▶ **Task requirements**
Reproduce the whole listing, character for character.

▶ **Records for the exercise**

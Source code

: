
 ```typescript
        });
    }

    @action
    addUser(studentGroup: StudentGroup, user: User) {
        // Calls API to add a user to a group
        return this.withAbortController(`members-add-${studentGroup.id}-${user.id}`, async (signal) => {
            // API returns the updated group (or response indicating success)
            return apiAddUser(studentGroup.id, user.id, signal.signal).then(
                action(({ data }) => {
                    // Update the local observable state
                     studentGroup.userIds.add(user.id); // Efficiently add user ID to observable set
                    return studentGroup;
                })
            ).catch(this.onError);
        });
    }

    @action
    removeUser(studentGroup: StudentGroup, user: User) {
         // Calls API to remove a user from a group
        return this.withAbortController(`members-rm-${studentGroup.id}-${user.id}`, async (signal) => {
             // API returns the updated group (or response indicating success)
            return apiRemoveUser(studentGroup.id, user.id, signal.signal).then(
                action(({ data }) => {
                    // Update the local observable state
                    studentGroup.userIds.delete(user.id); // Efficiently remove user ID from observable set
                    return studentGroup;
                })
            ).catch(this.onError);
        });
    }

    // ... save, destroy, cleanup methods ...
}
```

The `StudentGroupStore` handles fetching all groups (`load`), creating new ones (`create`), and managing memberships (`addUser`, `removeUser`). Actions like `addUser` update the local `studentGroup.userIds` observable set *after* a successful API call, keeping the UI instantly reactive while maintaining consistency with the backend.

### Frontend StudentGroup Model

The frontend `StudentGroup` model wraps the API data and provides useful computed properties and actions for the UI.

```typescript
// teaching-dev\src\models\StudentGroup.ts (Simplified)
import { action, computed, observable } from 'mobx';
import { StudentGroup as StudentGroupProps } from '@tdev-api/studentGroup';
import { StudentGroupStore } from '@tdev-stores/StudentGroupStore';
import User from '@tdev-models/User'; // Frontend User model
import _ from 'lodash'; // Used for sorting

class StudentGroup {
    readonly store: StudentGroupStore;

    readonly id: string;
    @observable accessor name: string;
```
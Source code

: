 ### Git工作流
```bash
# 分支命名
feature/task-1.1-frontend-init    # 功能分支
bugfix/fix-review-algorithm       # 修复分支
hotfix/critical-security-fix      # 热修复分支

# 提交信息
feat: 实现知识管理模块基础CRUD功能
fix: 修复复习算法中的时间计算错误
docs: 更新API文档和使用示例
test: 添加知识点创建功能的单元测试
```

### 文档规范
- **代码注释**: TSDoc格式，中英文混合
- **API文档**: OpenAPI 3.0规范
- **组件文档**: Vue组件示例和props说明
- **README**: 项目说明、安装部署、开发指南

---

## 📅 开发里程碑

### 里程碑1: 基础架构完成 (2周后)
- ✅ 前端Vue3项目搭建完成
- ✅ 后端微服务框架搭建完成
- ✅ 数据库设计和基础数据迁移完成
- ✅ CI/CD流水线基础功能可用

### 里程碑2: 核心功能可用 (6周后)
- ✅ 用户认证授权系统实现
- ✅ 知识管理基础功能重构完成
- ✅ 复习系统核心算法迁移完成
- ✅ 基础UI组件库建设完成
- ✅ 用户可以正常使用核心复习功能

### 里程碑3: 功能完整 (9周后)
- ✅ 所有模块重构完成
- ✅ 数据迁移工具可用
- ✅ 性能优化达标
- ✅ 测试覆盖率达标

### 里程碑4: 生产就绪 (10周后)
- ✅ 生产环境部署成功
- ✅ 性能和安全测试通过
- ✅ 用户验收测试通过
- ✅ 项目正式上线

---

▶ **Result of this task**
Source code

:
 ```typescript
        });
    }

    @action
    addUser(studentGroup: StudentGroup, user: User) {
        // Calls API to add a user to a group
        return this.withAbortController(`members-add-${studentGroup.id}-${user.id}`, async (signal) => {
            // API returns the updated group (or response indicating success)
            return apiAddUser(studentGroup.id, user.id, signal.signal).then(
                action(({ data }) => {
                    // Update the local observable state
                     studentGroup.userIds.add(user.id); // Efficiently add user ID to observable set
                    return studentGroup;
                })
            ).catch(this.onError);
        });
    }

    @action
    removeUser(studentGroup: StudentGroup, user: User) {
         // Calls API to remove a user from a group
        return this.withAbortController(`members-rm-${studentGroup.id}-${user.id}`, async (signal) => {
             // API returns the updated group (or response indicating success)
            return apiRemoveUser(studentGroup.id, user.id, signal.signal).then(
                action(({ data }) => {
                    // Update the local observable state
                    studentGroup.userIds.delete(user.id); // Efficiently remove user ID from observable set
                    return studentGroup;
                })
            ).catch(this.onError);
        });
    }

    // ... save, destroy, cleanup methods ...
}
```

The `StudentGroupStore` handles fetching all groups (`load`), creating new ones (`create`), and managing memberships (`addUser`, `removeUser`). Actions like `addUser` update the local `studentGroup.userIds` observable set *after* a successful API call, keeping the UI instantly reactive while maintaining consistency with the backend.

### Frontend StudentGroup Model

The frontend `StudentGroup` model wraps the API data and provides useful computed properties and actions for the UI.

```typescript
// teaching-dev\src\models\StudentGroup.ts (Simplified)
import { action, computed, observable } from 'mobx';
import { StudentGroup as StudentGroupProps } from '@tdev-api/studentGroup';
import { StudentGroupStore } from '@tdev-stores/StudentGroupStore';
import User from '@tdev-models/User'; // Frontend User model
import _ from 'lodash'; // Used for sorting

class StudentGroup {
    readonly store: StudentGroupStore;

    readonly id: string;
    @observable accessor name: string;
```
Source code

: ### Git工作流
```bash
# 分支命名
feature/task-1.1-frontend-init    # 功能分支
bugfix/fix-review-algorithm       # 修复分支
hotfix/critical-security-fix      # 热修复分支

# 提交信息
feat: 实现知识管理模块基础CRUD功能
fix: 修复复习算法中的时间计算错误
docs: 更新API文档和使用示例
test: 添加知识点创建功能的单元测试
```

### 文档规范
- **代码注释**: TSDoc格式，中英文混合
- **API文档**: OpenAPI 3.0规范
- **组件文档**: Vue组件示例和props说明
- **README**: 项目说明、安装部署、开发指南

---

## 📅 开发里程碑

### 里程碑1: 基础架构完成 (2周后)
- ✅ 前端Vue3项目搭建完成
- ✅ 后端微服务框架搭建完成
- ✅ 数据库设计和基础数据迁移完成
- ✅ CI/CD流水线基础功能可用

### 里程碑2: 核心功能可用 (6周后)
- ✅ 用户认证授权系统实现
- ✅ 知识管理基础功能重构完成
- ✅ 复习系统核心算法迁移完成
- ✅ 基础UI组件库建设完成
- ✅ 用户可以正常使用核心复习功能

### 里程碑3: 功能完整 (9周后)
- ✅ 所有模块重构完成
- ✅ 数据迁移工具可用
- ✅ 性能优化达标
- ✅ 测试覆盖率达标

### 里程碑4: 生产就绪 (10周后)
- ✅ 生产环境部署成功
- ✅ 性能和安全测试通过
- ✅ 用户验收测试通过
- ✅ 项目正式上线

---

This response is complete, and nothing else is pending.